After removal of kernfs_open_node->refcnt in the previous patch,
kernfs_open_node_lock can be removed as well by making ->attr.open
RCU protected. kernfs_put_open_node can delegate freeing to ->attr.open
to RCU and other readers of ->attr.open can do so under rcu_read_(un)lock.
So make ->attr.open RCU protected and remove global kernfs_open_node_lock.
Suggested by: Al Viro <[email protected]>
Signed-off-by: Imran Khan <[email protected]>
---
fs/kernfs/file.c | 101 ++++++++++++++++++++++-------------------
include/linux/kernfs.h | 2 +-
2 files changed, 55 insertions(+), 48 deletions(-)
diff --git a/fs/kernfs/file.c b/fs/kernfs/file.c
index aea6968c979e..bc393dcf4efa 100644
--- a/fs/kernfs/file.c
+++ b/fs/kernfs/file.c
@@ -23,16 +23,16 @@
* for each kernfs_node with one or more open files.
*
* kernfs_node->attr.open points to kernfs_open_node. attr.open is
- * protected by kernfs_open_node_lock.
+ * RCU protected.
*
* filp->private_data points to seq_file whose ->private points to
* kernfs_open_file. kernfs_open_files are chained at
* kernfs_open_node->files, which is protected by kernfs_open_file_mutex.
*/
-static DEFINE_SPINLOCK(kernfs_open_node_lock);
static DEFINE_MUTEX(kernfs_open_file_mutex);
struct kernfs_open_node {
+ struct rcu_head rcu_head;
atomic_t event;
wait_queue_head_t poll;
struct list_head files; /* goes through kernfs_open_file.list */
@@ -156,8 +156,9 @@ static void kernfs_seq_stop(struct seq_file *sf, void *v)

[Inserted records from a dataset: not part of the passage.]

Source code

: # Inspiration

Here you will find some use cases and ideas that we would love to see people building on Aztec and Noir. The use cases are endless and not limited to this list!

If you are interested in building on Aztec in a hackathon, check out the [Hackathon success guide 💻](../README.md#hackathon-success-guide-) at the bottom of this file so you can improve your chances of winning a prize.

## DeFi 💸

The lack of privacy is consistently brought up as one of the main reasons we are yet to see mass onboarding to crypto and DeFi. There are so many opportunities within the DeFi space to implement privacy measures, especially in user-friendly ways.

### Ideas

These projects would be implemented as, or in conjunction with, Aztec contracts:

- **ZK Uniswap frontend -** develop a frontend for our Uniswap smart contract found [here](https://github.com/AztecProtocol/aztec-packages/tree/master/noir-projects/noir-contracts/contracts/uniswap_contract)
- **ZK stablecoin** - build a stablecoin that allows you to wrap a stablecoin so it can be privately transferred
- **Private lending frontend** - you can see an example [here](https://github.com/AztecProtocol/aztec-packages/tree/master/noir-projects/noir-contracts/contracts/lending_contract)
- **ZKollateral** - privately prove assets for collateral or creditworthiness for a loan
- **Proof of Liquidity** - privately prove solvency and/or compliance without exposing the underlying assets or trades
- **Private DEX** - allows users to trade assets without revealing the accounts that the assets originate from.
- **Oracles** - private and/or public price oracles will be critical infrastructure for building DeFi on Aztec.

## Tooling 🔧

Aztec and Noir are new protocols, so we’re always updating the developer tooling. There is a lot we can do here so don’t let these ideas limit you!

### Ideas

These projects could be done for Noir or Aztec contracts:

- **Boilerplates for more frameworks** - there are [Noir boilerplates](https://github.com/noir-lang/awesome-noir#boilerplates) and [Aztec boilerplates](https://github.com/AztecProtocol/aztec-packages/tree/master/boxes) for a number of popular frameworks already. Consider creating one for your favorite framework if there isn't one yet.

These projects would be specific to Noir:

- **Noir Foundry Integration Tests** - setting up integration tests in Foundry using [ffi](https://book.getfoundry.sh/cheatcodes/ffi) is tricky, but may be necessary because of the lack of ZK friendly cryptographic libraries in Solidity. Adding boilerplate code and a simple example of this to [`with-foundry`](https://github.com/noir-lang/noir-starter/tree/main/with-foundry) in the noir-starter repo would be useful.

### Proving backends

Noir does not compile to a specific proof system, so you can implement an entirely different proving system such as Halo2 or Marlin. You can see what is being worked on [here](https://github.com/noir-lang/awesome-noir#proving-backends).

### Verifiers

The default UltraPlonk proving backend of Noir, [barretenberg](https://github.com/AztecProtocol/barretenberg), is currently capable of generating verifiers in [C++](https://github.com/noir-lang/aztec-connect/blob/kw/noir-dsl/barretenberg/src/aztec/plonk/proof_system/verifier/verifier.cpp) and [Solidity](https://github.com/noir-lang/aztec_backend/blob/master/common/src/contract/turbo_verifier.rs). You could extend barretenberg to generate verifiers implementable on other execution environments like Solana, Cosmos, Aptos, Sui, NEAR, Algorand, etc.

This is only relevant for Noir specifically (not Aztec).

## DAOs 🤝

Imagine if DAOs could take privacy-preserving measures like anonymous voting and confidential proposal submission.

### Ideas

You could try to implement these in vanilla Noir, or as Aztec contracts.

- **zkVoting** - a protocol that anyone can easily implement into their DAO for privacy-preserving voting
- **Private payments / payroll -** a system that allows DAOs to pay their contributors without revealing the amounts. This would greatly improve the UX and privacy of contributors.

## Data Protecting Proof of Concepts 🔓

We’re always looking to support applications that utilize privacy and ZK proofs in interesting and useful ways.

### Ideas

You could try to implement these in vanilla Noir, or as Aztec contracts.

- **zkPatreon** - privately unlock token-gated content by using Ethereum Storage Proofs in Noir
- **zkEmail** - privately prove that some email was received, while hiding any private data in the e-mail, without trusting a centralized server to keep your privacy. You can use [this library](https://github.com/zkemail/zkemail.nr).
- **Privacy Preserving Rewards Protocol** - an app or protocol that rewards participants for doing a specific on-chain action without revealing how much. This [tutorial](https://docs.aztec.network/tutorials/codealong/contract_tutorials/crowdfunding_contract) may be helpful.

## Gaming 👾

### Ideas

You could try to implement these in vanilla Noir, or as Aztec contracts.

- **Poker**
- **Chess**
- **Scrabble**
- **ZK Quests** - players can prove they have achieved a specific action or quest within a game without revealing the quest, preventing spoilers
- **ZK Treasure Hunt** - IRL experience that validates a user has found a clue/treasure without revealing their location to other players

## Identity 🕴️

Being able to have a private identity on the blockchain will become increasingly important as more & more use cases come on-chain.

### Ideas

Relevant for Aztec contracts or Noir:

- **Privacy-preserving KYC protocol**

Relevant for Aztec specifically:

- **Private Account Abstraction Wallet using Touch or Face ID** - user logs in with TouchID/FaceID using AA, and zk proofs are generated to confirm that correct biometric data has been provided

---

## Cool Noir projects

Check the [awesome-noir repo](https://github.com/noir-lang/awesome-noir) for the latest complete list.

static int kernfs_seq_show(struct seq_file *sf, void *v)
{
struct kernfs_open_file *of = sf->private;
+ struct kernfs_open_node *on = rcu_dereference_raw(of->kn->attr.open);
- of->event = atomic_read(&of->kn->attr.open->event);
+ of->event = atomic_read(&on->event);
return of->kn->attr.ops->seq_show(sf, v);
}
@@ -180,6 +181,7 @@ static ssize_t kernfs_file_read_iter(struct kiocb *iocb, struct iov_iter *iter)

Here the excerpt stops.